Our conclusion is, that when using RxJava with ratpack you should always convert to a promise in your handler layer.  You should do this even if you don't need to (as descibred by points one and two above) so as to play it safe incase the implementation of the Observable changes in the future.  

Why are we using RxJava


When we decided to use Ratpack, we wanted to avoid depending on it throughout our entire codebase.  If all of our services dealt returned Ratpack Promises, we'd have an even bigger job on our hands if we decided to switch frameworks.  It was hoped that using RxJava would decouple most of our code from Ratpack.  

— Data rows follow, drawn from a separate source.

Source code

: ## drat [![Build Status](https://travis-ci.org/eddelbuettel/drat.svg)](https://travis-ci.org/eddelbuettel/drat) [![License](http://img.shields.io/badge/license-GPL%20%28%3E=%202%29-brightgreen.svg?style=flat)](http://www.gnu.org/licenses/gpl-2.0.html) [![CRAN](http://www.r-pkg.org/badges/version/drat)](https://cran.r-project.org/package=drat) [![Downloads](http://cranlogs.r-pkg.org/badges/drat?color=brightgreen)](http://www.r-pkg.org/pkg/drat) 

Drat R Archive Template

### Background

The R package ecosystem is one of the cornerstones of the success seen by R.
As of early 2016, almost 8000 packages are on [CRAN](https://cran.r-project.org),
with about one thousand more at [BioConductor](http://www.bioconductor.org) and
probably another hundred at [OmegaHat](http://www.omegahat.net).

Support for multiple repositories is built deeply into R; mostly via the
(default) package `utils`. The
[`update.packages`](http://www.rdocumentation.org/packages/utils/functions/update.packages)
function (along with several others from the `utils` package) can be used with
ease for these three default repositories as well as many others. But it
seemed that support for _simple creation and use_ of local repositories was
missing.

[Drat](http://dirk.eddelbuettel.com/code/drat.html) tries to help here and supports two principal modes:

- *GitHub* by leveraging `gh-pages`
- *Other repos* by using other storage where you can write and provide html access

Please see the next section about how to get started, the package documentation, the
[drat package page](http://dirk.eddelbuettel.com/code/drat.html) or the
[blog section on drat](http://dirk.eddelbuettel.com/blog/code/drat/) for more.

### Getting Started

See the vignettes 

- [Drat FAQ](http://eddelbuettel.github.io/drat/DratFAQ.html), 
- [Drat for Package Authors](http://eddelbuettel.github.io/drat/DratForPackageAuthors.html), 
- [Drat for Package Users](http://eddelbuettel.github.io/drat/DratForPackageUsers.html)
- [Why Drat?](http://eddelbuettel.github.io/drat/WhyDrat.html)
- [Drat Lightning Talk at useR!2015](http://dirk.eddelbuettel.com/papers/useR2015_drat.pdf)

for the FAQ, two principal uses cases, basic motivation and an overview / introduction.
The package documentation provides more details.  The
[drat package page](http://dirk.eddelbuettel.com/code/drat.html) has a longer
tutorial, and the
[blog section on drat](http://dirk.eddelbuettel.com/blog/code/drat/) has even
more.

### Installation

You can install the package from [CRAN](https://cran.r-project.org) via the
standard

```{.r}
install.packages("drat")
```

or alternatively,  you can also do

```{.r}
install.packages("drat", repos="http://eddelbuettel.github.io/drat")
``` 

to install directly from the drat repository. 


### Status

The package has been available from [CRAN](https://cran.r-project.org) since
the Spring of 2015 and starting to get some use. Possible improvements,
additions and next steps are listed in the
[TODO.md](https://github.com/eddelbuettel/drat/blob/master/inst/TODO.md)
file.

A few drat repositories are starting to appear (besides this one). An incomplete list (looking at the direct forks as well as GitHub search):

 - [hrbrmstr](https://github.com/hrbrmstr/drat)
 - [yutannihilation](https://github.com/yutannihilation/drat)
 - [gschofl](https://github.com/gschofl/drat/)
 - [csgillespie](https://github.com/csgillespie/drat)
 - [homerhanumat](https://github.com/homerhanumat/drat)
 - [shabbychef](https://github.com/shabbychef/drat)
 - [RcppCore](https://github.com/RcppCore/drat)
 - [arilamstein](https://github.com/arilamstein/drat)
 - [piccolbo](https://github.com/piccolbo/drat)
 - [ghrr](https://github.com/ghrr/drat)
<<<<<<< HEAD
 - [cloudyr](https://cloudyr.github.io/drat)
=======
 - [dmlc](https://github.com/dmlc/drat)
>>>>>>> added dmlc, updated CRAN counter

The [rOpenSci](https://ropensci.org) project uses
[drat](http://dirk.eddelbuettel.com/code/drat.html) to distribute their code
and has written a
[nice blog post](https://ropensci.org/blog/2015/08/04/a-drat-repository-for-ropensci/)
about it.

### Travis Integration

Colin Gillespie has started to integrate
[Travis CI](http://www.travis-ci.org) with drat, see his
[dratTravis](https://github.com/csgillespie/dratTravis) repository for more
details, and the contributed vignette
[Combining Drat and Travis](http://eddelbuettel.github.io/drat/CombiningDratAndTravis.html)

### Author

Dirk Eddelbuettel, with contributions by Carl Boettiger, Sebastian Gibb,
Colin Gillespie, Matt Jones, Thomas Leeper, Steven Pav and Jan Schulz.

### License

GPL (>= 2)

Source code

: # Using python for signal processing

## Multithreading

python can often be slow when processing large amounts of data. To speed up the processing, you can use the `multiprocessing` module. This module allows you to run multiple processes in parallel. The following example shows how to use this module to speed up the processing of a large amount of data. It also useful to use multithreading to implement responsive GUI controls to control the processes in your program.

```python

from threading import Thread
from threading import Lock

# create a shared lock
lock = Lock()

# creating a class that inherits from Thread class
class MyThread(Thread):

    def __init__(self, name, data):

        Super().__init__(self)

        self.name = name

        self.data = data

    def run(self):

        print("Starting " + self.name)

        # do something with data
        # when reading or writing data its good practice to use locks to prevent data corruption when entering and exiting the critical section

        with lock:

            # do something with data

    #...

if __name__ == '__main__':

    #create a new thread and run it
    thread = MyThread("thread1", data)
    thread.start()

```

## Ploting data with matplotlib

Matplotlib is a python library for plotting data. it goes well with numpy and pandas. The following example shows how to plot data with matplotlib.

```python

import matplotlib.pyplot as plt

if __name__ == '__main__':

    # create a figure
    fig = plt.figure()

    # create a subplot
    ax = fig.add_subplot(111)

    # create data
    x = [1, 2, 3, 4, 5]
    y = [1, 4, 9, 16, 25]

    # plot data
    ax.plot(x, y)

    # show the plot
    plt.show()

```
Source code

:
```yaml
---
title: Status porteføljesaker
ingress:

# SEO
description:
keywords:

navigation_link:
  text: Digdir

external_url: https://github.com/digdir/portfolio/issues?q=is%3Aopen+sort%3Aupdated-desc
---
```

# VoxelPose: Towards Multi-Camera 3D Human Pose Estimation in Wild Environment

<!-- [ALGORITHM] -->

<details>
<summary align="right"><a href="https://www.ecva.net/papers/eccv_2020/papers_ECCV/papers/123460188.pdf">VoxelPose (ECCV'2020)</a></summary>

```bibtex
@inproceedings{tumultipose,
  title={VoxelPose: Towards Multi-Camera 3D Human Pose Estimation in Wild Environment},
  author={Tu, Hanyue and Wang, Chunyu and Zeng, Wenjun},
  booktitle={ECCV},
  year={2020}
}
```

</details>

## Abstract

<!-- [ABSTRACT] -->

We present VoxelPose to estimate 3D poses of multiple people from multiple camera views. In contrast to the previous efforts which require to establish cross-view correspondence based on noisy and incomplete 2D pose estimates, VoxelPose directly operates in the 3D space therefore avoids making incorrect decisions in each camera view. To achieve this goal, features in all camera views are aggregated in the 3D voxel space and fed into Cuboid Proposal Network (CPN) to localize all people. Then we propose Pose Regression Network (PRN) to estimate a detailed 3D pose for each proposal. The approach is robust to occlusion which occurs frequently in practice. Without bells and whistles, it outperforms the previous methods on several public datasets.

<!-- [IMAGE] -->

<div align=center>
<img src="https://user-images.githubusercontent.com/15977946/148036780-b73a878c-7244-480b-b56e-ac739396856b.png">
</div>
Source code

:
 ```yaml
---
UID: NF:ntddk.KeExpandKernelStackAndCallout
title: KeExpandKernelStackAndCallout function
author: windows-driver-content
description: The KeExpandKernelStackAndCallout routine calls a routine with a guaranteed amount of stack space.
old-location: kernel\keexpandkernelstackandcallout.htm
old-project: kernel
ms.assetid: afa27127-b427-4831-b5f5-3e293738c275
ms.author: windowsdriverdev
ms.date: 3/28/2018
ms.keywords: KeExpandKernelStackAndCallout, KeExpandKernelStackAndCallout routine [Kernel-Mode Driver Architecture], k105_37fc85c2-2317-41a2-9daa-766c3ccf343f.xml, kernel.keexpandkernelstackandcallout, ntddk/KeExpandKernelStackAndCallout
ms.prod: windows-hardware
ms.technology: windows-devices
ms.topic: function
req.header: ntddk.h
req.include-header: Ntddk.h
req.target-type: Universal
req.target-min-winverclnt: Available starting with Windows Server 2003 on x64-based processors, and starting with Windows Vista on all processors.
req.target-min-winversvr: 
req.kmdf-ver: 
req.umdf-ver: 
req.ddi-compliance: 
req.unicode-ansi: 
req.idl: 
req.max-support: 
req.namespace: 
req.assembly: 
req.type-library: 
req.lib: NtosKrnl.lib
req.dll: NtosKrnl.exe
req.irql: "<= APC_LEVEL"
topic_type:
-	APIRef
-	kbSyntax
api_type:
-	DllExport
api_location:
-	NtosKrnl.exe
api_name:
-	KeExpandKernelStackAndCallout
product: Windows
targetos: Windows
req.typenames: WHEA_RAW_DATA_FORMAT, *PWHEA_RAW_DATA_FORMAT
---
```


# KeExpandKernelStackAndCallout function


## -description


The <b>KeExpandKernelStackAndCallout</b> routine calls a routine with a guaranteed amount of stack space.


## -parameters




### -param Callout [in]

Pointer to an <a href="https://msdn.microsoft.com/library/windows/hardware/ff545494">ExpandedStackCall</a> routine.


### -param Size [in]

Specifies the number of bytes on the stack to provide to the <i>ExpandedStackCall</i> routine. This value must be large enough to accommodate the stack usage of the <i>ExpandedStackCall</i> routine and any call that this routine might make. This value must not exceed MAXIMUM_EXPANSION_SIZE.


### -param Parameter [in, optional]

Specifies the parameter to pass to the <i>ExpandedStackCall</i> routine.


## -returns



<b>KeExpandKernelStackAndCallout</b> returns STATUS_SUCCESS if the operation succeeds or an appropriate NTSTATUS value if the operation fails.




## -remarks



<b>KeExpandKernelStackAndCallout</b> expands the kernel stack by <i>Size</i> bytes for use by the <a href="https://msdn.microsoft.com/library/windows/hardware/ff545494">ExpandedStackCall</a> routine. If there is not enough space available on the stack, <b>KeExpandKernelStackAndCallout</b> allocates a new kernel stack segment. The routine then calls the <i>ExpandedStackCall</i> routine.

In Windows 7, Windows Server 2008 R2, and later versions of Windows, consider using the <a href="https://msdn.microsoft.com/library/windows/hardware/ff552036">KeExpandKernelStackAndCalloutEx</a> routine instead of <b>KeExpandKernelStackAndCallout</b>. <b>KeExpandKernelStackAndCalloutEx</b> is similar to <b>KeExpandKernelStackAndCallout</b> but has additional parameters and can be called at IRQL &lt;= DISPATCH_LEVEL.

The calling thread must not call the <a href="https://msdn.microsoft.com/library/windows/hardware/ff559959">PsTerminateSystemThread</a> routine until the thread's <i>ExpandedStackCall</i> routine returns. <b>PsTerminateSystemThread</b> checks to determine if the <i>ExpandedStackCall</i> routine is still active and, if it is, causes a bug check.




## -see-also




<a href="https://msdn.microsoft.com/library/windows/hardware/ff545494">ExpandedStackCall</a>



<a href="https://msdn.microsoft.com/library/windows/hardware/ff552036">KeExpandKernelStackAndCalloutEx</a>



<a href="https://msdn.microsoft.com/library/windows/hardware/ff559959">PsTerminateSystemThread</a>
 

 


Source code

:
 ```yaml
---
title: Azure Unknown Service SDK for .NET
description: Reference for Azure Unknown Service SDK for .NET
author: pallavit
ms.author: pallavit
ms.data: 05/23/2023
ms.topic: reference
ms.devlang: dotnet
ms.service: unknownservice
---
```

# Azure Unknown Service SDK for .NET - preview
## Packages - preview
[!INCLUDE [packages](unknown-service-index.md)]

Even with the extra learning curve of using RxJava, this seems reasonable as typically a web framework will only be referenced from your code in the front end, web/controller layer. It seems a bit of an anti pattern to do depend on it throughout the entire code base.

Summary


You only understand how things work when things go wrong.  This was a great problem for us as a team to figure out since it taught us about the intricacies of how Ratpack actually works.